Toxic emissions from crude oil
The toxic compounds released into ambient air by crude oil include benzene, which is classified as a known carcinogen. Peesapati says there isn’t any doubt that benzene vapor and other toxic gases will be released by the oil trains parked at McClellan because “[t]he emissions control technology that Inter-State is using for transloading operations only pumps the emissions into [previously-emptied] railcars.”
“It takes quite some time to transfer all the oil from a train,” Peesapati continued, “so you’ll have railcars filled with crude oil vapors, baking in the sun and leaking the vapors from valves and flanges. [The Sacramento Air District] had the option of specifying an emissions-control technology that would have destroyed the toxic compounds in the emissions, but they issued a permit specifying the cheapest method available.”

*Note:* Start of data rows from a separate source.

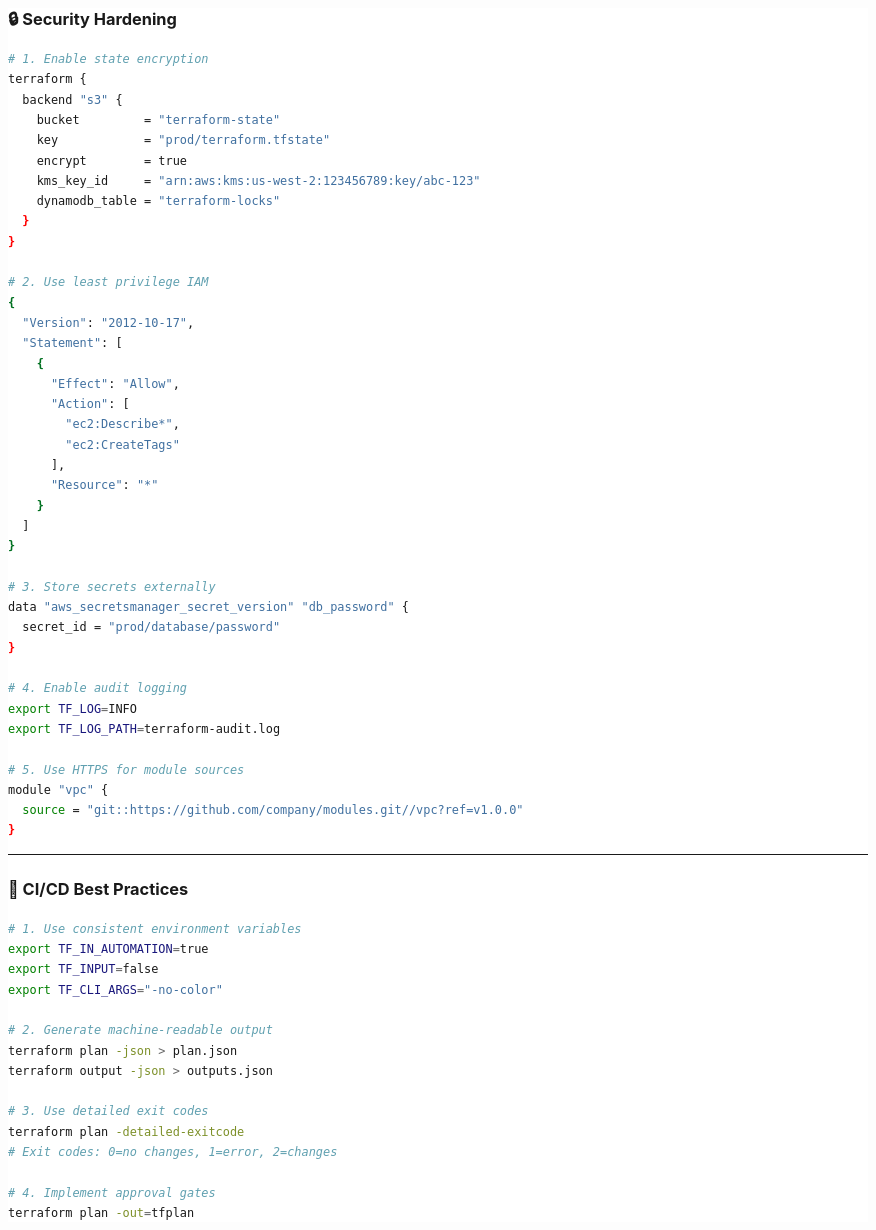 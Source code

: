 
### 🔒 Security Hardening

```bash
# 1. Enable state encryption
terraform {
  backend "s3" {
    bucket         = "terraform-state"
    key            = "prod/terraform.tfstate"
    encrypt        = true
    kms_key_id     = "arn:aws:kms:us-west-2:123456789:key/abc-123"
    dynamodb_table = "terraform-locks"
  }
}

# 2. Use least privilege IAM
{
  "Version": "2012-10-17",
  "Statement": [
    {
      "Effect": "Allow",
      "Action": [
        "ec2:Describe*",
        "ec2:CreateTags"
      ],
      "Resource": "*"
    }
  ]
}

# 3. Store secrets externally
data "aws_secretsmanager_secret_version" "db_password" {
  secret_id = "prod/database/password"
}

# 4. Enable audit logging
export TF_LOG=INFO
export TF_LOG_PATH=terraform-audit.log

# 5. Use HTTPS for module sources
module "vpc" {
  source = "git::https://github.com/company/modules.git//vpc?ref=v1.0.0"
}
```

---

### 🚀 CI/CD Best Practices

```bash
# 1. Use consistent environment variables
export TF_IN_AUTOMATION=true
export TF_INPUT=false
export TF_CLI_ARGS="-no-color"

# 2. Generate machine-readable output
terraform plan -json > plan.json
terraform output -json > outputs.json

# 3. Use detailed exit codes
terraform plan -detailed-exitcode
# Exit codes: 0=no changes, 1=error, 2=changes

# 4. Implement approval gates
terraform plan -out=tfplan
```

Asked if it’s a stretch to describe a technology which sequesters railcar emissions temporarily as “emissions control,” Peesapati said, “That’s a question we would like them to answer. Where do they think the emissions will go when they re-load a railcar, or open it up to clean it? If the vapors are released near a community – whether it’s McClellan or somewhere else – they will endanger the residents of the community.”
The Earthjustice lawsuit is also alleging that the Sacramento Air District “used its subjective judgment” to select a method for calculating railcar emissions “that resulted in an incorrect emissions increase from the [ethanol-transfer] operation….”
Ethanol and its emissions are flammable, but grain alcohol – unlike crude oil – is hardly a “toxic stew.” The vapors released by crude oil contain many toxic constituents, such as alkanes, benzene, naphthalene, and toluene – all of which are classified as toxic or carcinogenic at parts-per-billion levels.
Smog precursors
Most of the compounds released from crude oil to the air, moreover, are classified as volatile organic compounds. VOCs from any source promote the formation of ozone, the irritating gas in smog.
As each of California’s urban areas is implementing plans to attain state and federal air quality standards for ozone and other pollutants, MintPress asked the Sacramento Air District to confirm that its calculations led the agency to conclude that emissions from volatile, Bakken crude wouldn’t increase the city’s inventory of ozone precursors.
MintPress also asked the Sacramento Air District why, in addition to an operating permit, the agency issued Inter-State Oil a “construction permit” when the company didn’t need to “construct” anything for crude oil transfers. Additionally, MintPress asked why a construction permit would be issued for an operation which has been transferring oil into tanker trucks for almost a year.
A spokesperson for the Sacramento Air District said a review of those questions led the district to conclude that “they were too closely related to the pending litigation for us to respond at this time.”
A hearing date for the Sacramento case had not been set as of press time.